[Collected data]
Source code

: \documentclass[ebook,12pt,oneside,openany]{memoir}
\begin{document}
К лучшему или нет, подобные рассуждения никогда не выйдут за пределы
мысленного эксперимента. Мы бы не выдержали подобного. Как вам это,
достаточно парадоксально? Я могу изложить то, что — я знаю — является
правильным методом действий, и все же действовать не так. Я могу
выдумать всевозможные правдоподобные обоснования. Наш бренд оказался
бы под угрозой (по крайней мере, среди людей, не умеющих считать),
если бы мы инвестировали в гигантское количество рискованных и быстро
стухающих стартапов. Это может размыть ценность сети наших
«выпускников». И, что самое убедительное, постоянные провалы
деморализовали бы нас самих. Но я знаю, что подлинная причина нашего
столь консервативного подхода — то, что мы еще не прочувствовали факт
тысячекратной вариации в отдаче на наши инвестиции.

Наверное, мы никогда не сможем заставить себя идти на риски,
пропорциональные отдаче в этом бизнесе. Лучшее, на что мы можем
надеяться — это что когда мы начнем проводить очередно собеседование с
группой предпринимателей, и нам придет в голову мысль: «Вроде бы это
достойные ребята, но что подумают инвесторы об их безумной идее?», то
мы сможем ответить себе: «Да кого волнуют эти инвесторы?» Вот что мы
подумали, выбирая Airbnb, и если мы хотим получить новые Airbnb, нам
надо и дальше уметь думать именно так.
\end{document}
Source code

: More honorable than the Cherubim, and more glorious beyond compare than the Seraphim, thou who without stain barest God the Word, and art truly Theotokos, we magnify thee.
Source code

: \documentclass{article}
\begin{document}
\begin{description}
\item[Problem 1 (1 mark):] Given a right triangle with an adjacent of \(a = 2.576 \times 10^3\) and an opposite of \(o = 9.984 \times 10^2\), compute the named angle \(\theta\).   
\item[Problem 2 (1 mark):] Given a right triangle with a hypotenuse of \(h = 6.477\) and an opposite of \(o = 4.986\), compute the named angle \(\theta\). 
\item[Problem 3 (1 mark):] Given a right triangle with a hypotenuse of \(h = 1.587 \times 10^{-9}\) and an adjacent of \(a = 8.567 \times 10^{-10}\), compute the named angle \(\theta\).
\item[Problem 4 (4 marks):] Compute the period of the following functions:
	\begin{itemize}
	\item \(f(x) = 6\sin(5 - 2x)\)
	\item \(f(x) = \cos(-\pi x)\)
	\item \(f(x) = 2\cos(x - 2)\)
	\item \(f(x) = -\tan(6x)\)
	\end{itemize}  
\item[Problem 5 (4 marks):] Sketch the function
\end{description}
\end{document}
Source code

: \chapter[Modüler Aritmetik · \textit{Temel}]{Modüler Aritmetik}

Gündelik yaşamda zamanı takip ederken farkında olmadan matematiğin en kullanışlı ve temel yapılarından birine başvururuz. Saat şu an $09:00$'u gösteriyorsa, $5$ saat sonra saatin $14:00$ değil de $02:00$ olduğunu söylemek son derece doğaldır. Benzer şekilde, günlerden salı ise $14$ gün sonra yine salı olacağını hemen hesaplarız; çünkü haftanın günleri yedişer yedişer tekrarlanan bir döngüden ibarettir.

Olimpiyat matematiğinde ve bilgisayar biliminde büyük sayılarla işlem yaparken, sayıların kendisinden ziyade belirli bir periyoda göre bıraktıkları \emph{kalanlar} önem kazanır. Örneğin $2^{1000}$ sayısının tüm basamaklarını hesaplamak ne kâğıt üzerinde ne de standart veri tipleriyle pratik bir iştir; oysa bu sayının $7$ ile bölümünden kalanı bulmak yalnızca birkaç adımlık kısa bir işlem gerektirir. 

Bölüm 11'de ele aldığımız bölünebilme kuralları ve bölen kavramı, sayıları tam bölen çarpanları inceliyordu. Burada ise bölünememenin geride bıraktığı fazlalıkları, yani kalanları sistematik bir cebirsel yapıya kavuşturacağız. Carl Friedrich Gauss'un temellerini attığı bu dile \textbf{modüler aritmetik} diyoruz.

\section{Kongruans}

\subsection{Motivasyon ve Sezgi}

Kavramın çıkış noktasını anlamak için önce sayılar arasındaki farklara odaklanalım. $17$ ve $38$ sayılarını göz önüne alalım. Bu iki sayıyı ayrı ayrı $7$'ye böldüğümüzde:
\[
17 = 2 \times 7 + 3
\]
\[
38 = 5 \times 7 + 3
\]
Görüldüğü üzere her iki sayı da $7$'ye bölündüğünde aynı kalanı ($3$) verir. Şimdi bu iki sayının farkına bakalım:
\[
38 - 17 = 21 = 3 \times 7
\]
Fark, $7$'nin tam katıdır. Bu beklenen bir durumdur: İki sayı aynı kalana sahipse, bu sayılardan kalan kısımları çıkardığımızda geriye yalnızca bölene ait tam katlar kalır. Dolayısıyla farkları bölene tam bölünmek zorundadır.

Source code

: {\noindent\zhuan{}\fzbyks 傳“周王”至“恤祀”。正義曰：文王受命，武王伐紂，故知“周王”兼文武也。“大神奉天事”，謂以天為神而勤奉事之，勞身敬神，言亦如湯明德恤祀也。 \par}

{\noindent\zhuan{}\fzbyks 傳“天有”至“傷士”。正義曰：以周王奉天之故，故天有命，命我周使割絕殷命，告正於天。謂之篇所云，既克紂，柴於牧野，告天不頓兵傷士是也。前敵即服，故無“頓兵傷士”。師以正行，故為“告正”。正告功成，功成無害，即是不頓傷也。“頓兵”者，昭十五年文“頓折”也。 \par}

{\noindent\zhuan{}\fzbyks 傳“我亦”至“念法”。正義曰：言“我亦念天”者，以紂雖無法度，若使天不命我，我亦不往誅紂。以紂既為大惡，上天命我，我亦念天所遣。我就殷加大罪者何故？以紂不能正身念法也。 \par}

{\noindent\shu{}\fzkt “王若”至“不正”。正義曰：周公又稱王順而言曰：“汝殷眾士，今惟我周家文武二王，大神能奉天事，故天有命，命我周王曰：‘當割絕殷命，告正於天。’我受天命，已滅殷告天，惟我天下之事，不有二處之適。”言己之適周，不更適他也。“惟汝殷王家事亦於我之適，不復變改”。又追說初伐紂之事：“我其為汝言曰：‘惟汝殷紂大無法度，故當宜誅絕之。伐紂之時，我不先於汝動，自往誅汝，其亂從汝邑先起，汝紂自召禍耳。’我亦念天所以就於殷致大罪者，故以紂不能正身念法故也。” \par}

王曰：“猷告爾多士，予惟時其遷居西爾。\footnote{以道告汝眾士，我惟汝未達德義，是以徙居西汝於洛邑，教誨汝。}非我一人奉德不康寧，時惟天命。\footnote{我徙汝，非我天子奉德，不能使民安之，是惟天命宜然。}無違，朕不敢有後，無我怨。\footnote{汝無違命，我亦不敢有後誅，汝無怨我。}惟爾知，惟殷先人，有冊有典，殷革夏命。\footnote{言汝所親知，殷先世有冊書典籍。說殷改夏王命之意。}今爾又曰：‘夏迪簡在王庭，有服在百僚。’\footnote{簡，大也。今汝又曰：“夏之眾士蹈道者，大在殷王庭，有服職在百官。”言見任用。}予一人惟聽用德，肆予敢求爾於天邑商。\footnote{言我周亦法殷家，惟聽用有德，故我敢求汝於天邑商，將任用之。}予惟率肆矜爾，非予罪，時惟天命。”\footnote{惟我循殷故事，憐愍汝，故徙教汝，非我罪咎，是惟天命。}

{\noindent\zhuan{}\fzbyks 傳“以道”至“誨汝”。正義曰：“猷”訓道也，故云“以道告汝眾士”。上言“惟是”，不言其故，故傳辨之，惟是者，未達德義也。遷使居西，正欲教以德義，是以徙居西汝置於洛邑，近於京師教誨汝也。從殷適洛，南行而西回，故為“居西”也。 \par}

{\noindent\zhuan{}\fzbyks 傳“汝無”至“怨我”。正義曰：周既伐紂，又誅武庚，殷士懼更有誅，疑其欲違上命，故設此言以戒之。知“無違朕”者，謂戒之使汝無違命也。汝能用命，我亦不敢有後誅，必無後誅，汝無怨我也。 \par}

» WHAT IS NEEDED:
Now copy each line of the entries that mentions "aynı".

» ANSWER SECTION:
Görüldüğü üzere her iki sayı da $7$'ye bölündüğünde aynı kalanı ($3$) verir. Şimdi bu iki sayının farkına bakalım:
Fark, $7$'nin tam katıdır. Bu beklenen bir durumdur: İki sayı aynı kalana sahipse, bu sayılardan kalan kısımları çıkardığımızda geriye yalnızca bölene ait tam katlar kalır. Dolayısıyla farkları bölene tam bölünmek zorundadır.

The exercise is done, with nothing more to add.